I read this story about Meta asking their managers and directors to become individual contributors or quit, with a tinge of amusement. It seems to be borne out watching layer upon layer of management fail to add any value to the organization whatsoever. Have long held that people who need to be actively hand-held and managed are bad hires. Even high-school and college interns that have worked for me over the years have proven to be capable of self-direction with some basic steering. If a person that young and inexperienced does not take extensive management effort, there is no reason that someone with a few years on their resume should.
The greater the number of management layers in the organization, the higher the level of dysfunction and lower the quality of production - people are too lost managing up, down and sideways to actually work. The ideal situation would be for teams to be organized by executive management and given team goals to deliver on that can be broken down into individual goals collaboratively with a team coach guiding the process. There could be group goals that roll up into the overall team goal. Everyone has marching orders and go do their thing. The team coach is there to resolve logistical challenges. Show-stopper issues are brought up to management for resolution.

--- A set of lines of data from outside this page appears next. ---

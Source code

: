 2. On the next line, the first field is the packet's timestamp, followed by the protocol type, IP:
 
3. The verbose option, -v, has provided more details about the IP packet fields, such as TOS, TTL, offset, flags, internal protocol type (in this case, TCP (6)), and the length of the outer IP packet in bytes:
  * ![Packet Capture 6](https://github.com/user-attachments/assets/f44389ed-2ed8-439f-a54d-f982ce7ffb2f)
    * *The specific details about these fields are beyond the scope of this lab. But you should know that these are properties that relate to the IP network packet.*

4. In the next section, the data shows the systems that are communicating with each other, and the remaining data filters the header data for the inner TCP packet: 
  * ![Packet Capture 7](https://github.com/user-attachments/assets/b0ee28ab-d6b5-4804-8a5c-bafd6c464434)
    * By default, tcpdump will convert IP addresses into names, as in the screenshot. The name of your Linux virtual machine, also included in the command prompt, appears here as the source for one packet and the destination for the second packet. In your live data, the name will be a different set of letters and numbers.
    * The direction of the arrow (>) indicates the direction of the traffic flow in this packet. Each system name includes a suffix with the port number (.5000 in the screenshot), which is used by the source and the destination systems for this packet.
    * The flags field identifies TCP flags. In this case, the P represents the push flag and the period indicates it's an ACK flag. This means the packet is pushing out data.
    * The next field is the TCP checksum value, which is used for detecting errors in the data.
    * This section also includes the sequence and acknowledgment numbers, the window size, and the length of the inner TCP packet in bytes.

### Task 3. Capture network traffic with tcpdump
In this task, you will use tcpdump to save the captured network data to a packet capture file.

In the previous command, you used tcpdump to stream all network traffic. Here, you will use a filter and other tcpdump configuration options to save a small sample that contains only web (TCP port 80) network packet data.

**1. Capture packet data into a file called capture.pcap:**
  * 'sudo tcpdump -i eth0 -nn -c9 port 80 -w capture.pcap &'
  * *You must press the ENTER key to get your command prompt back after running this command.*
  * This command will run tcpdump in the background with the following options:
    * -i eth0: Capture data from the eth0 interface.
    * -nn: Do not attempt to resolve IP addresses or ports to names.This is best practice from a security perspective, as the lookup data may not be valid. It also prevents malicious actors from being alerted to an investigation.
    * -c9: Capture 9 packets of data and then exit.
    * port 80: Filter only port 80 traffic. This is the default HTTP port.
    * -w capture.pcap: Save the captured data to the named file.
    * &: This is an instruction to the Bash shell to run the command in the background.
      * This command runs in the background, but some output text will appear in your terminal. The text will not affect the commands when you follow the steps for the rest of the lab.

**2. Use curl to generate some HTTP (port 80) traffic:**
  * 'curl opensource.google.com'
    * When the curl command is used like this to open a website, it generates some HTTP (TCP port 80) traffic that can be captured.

No one manages anyone. People do their job and do it well. I can count the number of times in my career than I have seen a truly high-functioning team but on those rare occasions that I have, every last person in the group had clarity of vision and the desire to do a first rate job. They were a team of professionals that took pride in what they put their name behind. That is all it has ever taken. Their manager of such a team is almost invisible, focused only on clearing their path - not managing them or their work.